And as Wikipedia points out, Tallulah also had weens egging her on:
"The worst facets of her character were encouraged by her fans as virtues, and for the better part of her late career, she played to their caricature of herself"

But how wonderfully Chris-like of Chris to get inspiration from a long-dead movie star from the 30ies, on how to act like a true and honest woman!


----------



## The Dude (Aug 26, 2017)

That stupid ponyfag doodle is one of the worst things Chris has drawn. Let's forget that it's a fansona of a TV show meant for little girls, but just the drawing itself is really terrible. It's lazy, sloppy, and it's a clear example that the person who drew it is mentally handicapped. If you were to see a drawing like that you'd either think "Oh, some little girl in first grade was bored during math class and decided to doodle a pony. If she keeps practicing and works hard she might be a decent artist one day.", or you would think "A mentally rétarded man with poor control over his fine motor skills drew this because he's delusional and thinks he's a cute little girl." It kinda skeeves me out because no 35 year old grown-ass man should be doodling the same things as a 7 year old girl does while bored in school.


----------



## Duck and Turn (Aug 26, 2017)

The Dude said:


> That stupid ponyfag doodle is one of the worst things Chris has drawn. Let's forget that it's a fansona of a TV show meant for little girls, but just the drawing itself is really terrible. It's lazy, sloppy, and it's a clear example that the person who drew it is mentally handicapped. If you were to see a drawing like that you'd either think "Oh, some little girl in first grade was bored during math class and decided to doodle a pony. If she keeps practicing and works hard she might be a decent artist one day.", or you would think "A mentally rétarded man with poor control over his fine motor skills drew this because he's delusional and thinks he's a cute little girl." It kinda skeeves me out because no 35 year old grown-ass man should be doodling the same things as a 7 year old girl does while bored in school.

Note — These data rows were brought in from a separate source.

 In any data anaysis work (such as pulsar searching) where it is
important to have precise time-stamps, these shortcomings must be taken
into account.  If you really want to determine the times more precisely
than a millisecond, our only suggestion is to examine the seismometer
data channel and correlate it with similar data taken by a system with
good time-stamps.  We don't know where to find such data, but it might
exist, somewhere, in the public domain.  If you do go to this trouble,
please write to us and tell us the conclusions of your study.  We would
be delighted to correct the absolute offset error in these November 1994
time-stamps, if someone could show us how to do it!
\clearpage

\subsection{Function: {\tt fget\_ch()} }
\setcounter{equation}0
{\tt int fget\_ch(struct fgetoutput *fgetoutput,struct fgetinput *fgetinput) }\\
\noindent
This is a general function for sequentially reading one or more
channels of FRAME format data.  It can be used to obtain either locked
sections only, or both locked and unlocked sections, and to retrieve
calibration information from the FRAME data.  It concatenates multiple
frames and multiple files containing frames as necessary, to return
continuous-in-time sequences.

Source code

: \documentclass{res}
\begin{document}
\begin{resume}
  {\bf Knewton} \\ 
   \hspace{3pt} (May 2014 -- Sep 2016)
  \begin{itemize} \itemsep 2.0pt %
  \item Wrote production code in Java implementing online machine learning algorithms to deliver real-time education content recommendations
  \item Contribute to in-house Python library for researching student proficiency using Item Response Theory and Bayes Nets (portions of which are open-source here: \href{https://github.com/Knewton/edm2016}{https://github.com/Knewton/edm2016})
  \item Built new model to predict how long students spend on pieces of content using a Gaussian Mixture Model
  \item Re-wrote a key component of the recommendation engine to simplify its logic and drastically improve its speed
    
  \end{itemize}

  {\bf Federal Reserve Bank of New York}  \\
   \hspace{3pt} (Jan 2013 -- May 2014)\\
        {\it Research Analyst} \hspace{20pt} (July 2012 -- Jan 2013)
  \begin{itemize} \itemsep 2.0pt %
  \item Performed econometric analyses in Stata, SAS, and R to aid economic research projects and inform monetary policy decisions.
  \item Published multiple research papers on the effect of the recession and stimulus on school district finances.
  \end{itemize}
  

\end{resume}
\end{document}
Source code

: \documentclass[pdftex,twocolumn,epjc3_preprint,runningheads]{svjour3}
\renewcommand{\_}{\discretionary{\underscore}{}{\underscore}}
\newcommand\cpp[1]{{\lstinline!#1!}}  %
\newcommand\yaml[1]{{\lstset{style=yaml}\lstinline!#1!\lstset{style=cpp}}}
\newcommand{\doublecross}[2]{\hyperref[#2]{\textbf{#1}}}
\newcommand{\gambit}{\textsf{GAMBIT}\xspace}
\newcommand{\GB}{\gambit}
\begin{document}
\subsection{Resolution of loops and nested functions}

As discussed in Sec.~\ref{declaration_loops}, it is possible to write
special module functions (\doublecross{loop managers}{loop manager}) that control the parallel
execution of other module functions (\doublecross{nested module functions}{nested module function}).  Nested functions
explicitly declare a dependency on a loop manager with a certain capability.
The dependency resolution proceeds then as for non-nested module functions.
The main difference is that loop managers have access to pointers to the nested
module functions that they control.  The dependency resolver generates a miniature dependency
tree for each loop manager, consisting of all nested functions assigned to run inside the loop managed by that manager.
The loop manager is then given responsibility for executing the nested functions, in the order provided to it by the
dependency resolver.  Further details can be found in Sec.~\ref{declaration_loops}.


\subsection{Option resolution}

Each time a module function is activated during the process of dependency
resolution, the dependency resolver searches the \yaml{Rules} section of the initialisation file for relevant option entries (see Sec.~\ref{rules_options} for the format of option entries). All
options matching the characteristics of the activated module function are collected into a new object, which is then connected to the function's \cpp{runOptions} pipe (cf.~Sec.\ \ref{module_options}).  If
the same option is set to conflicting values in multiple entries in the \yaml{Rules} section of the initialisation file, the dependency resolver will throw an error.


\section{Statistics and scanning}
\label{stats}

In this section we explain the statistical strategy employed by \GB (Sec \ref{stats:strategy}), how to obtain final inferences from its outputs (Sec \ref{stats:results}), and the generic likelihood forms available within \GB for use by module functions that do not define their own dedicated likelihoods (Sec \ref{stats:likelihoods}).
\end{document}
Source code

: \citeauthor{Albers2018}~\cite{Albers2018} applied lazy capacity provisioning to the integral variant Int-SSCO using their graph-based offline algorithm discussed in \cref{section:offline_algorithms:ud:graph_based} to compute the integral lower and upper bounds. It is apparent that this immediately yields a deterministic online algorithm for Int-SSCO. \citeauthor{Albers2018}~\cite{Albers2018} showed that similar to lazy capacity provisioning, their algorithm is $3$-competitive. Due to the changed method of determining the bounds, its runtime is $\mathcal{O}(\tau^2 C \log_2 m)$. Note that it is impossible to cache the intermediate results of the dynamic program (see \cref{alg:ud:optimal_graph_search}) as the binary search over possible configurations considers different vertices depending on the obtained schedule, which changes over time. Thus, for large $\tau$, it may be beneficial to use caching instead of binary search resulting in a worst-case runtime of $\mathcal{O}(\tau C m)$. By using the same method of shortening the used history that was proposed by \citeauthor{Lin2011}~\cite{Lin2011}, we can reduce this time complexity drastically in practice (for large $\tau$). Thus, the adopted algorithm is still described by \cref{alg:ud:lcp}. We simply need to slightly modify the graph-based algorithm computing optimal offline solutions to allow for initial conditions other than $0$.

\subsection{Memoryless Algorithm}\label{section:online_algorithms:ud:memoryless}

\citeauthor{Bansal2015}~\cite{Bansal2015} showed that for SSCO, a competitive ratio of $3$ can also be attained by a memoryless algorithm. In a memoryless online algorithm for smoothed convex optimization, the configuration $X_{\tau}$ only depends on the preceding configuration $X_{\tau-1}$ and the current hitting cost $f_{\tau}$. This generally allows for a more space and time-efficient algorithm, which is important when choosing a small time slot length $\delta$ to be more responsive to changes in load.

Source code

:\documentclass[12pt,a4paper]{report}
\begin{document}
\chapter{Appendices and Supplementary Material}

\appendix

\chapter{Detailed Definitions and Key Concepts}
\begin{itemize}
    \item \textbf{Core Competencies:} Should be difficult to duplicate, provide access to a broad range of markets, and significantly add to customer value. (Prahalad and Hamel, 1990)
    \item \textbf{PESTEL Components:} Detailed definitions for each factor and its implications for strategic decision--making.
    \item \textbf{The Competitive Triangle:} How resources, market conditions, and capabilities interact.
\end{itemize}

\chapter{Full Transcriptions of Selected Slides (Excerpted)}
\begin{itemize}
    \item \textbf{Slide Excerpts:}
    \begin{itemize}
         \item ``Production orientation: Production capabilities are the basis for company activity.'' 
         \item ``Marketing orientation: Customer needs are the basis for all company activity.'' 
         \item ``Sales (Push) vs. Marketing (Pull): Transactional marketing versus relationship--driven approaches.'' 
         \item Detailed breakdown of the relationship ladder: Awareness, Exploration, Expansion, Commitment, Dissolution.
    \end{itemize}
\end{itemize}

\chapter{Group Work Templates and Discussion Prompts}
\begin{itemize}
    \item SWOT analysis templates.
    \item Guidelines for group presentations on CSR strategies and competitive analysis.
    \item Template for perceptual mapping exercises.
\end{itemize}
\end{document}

I thought we already established that Chris is retarded and can't draw for shit years ago.


----------



## LAM (Aug 26, 2017)

Ellen Ripley said:


> So how much valium do you think he's taken at this point?



At this point, let's assume he's OD'd until he posts to social media. I already assume Barb's dead until I see her in a begging video.


----------



## Juju114 (Aug 26, 2017)

Wow he has really burned his bridges with the Planet Dolan folk, and learned exactly nothing from it.  I'm actually surprised he used the Nightstar account in this way despite the jig already being up on that with Doopie.


----------



## Robotron (Aug 26, 2017)

Juju114 said:


> Wow he has really burned his bridges with the Planet Dolan folk, and learned exactly nothing from it.  I'm actually surprised he used the Nightstar account in this way despite the jig already being up on that with Doopie.


I honestly knew that it was going to have to end this way. Chris just doesn't take no for an answer, he'll just keep trying to force his way through that revolving door of relationships until someone has the guts to slam it shut in his face.


----------



## AnOminous (Aug 26, 2017)

Robotron said:


> I honestly knew that it was going to have to end this way. Chris just doesn't take no for an answer, he'll just keep trying to force his way through that revolving door of relationships until someone has the guts to slam it shut in his face.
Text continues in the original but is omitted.